- Movie poster
- Directed by: Janmendra Ahuja
- Produced by: Lakhan Sinha
- Starring: Govinda; Sakshi Shivanand; Divya Dwivedi;
- Music by: Aadesh Shrivastava
- Distributed by: T-Series
- Release date: 6 July 2007;
- Running time: 139 minutes
- Country: India
- Language: Hindi

= Jahan Jaaeyega Hamen Paaeyega =

Jahan Jaaeyega Hamen Paaeyega is a 2007 Indian Hindi-language romantic thriller film directed by Janmendra Ahuja and produced by Dr Lakhan Sinhaa. The film stars Govinda, Sakshi Shivanand, Sharat Saxena, Kader Khan and Mukesh Rishi in the main casts.
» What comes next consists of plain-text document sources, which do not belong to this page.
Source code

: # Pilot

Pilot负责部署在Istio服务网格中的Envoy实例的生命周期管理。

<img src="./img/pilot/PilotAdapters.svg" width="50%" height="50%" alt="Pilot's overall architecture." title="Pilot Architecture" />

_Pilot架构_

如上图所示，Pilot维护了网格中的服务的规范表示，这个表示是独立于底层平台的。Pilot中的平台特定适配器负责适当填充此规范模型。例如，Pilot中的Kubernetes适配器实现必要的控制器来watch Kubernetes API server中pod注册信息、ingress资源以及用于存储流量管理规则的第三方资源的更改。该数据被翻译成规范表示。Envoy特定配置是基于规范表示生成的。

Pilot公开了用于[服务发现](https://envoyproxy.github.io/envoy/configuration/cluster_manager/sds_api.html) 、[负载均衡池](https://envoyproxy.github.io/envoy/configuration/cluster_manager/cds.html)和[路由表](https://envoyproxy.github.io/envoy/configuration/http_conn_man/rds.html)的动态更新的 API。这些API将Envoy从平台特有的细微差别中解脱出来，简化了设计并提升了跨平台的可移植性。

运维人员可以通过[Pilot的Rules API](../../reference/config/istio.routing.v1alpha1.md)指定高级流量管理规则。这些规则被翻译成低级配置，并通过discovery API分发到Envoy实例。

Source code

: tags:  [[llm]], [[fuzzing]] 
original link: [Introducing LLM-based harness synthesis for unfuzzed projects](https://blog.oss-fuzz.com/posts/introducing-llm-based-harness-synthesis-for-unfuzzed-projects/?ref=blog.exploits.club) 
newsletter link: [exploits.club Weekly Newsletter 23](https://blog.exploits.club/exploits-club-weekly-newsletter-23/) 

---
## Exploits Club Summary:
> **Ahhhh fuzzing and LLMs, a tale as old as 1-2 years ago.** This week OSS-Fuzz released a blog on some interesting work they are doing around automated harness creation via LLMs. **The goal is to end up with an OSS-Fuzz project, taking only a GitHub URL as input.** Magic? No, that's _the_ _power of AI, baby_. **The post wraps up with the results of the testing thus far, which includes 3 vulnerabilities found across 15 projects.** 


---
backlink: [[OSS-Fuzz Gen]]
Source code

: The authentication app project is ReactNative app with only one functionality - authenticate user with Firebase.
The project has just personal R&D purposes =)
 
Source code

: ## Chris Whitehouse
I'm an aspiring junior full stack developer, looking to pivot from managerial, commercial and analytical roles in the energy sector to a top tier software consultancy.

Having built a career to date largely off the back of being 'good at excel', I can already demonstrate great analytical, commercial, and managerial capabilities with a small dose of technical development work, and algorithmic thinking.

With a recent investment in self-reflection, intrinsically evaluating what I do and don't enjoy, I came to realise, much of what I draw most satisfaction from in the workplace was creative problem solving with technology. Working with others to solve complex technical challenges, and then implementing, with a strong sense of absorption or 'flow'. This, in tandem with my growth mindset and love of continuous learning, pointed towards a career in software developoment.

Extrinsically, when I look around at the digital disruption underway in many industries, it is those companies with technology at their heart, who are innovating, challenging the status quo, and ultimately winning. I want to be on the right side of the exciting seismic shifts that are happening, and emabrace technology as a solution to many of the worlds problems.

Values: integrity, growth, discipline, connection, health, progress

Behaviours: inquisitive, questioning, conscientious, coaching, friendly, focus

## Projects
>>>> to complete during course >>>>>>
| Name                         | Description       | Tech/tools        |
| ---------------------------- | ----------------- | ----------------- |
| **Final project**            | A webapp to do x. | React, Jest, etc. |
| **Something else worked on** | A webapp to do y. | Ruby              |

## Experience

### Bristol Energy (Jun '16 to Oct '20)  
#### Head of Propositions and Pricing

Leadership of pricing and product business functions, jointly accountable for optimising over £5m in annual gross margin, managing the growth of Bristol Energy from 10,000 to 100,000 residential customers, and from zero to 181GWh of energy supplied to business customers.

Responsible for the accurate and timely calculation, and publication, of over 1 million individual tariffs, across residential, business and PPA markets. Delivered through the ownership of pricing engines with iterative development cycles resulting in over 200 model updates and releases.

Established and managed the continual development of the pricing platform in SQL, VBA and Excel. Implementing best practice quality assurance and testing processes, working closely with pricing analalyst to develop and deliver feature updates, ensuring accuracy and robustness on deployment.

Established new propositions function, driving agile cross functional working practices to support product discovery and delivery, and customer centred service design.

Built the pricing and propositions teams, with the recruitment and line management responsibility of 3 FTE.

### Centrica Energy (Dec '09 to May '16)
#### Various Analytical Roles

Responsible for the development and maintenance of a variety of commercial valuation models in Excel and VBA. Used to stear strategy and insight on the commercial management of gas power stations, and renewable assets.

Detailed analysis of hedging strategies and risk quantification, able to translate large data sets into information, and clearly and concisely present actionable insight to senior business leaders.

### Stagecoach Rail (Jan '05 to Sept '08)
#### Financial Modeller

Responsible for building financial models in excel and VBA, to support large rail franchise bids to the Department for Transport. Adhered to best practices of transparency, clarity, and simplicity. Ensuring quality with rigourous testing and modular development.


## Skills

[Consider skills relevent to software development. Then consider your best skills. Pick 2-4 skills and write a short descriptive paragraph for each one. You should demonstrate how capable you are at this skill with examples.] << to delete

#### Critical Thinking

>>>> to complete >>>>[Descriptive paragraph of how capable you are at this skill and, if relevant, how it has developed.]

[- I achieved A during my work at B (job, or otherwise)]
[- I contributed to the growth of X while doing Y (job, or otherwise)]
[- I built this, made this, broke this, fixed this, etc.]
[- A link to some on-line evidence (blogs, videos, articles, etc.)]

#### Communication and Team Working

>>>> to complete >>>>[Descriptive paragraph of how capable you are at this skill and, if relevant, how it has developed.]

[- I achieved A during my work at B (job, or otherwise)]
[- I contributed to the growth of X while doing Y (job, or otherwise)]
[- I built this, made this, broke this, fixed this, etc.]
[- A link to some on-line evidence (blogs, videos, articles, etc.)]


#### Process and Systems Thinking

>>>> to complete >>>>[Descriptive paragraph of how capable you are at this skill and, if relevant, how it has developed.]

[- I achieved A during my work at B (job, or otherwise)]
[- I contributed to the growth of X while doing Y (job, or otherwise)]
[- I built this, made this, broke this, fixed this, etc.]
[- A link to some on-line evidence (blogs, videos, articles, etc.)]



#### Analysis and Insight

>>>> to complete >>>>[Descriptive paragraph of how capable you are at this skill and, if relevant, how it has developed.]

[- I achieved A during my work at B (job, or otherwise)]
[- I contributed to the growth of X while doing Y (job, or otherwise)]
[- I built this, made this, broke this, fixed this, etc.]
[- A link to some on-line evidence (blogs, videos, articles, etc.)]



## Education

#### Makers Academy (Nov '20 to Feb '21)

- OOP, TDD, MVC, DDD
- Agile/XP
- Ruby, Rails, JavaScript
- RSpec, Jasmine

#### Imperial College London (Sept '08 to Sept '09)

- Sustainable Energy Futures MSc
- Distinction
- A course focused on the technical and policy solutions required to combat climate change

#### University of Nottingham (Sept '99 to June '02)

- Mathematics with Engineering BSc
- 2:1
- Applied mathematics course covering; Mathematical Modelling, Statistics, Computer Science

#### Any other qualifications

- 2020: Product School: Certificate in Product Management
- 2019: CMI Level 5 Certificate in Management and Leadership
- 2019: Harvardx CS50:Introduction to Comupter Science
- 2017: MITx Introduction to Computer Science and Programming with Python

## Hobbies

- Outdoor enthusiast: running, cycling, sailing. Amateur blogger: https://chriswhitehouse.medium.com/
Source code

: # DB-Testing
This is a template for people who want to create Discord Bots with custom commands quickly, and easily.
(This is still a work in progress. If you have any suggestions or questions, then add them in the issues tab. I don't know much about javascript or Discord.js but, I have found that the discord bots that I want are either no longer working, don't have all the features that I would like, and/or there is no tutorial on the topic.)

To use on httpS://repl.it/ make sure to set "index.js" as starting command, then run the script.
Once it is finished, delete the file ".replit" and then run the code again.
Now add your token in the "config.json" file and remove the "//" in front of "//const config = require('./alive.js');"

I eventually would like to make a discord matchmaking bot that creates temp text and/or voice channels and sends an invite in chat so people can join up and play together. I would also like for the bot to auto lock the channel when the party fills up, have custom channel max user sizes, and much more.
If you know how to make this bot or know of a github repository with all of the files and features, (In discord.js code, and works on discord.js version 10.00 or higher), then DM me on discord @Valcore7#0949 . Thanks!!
It was released on 6 July 2007 although it was filmed many years back.

==Synopsis==
Karan (Govinda) loves Anju (Sakshi Sivanand), but when she gets murdered, Karan becomes the main accused and ends up in prison. Innocent, he breaks out of jail to find out the truth. He meets two young boys, Tito and Toni (Vinay Anand and Krishna Abhishek), who realize that Karan is a convict on the run and there is a huge prize on his head. Karan offers to help them get the money but wants them to help him trace Anju's murderers first. With their help, Karan learns that a group of people was involved in Anju's murder. He starts eliminating them one by one.

==Cast==
- Govinda as Karan / Bobby Singh / Sher Khan
- Sakshi Shivanand as Anju V. Khanna
- Sharat Saxena as Master
- Mukesh Rishi as Inspector Rajat
- Kader Khan as Mr. Khanna
- Vinay Anand as Tito
- Krishna Abhishek as Tony
- Raju Srivastav as Mr. Khanna’s Servant

==Songs==
1. "Na Chhoo Na" - Udit Narayan, Sunidhi Chauhan
2. "Banda Ye Janbaaz Hai" - Aadesh Shrivastava
3. "Deewana Mai Deewana" - Aadesh Shrivastava, Sneha Pant
4. "Sala Gaya Kam Se" - Aadesh Shrivastava

==Reception==

===Critical reception===

Taran Adarsh gave the film 2 out of 5, writing, "Sinha's JAAHAN JAYEGA HAMEN PAAYEGA actually tests the patience of the viewer. Fine, you don't expect a riveting storyline from a film of this genre, but you definitely expect laughs, don't you? You expect to be entertained, don't you? Alas, what you get to see is definitely not good, not even bad, it's verrry boring!"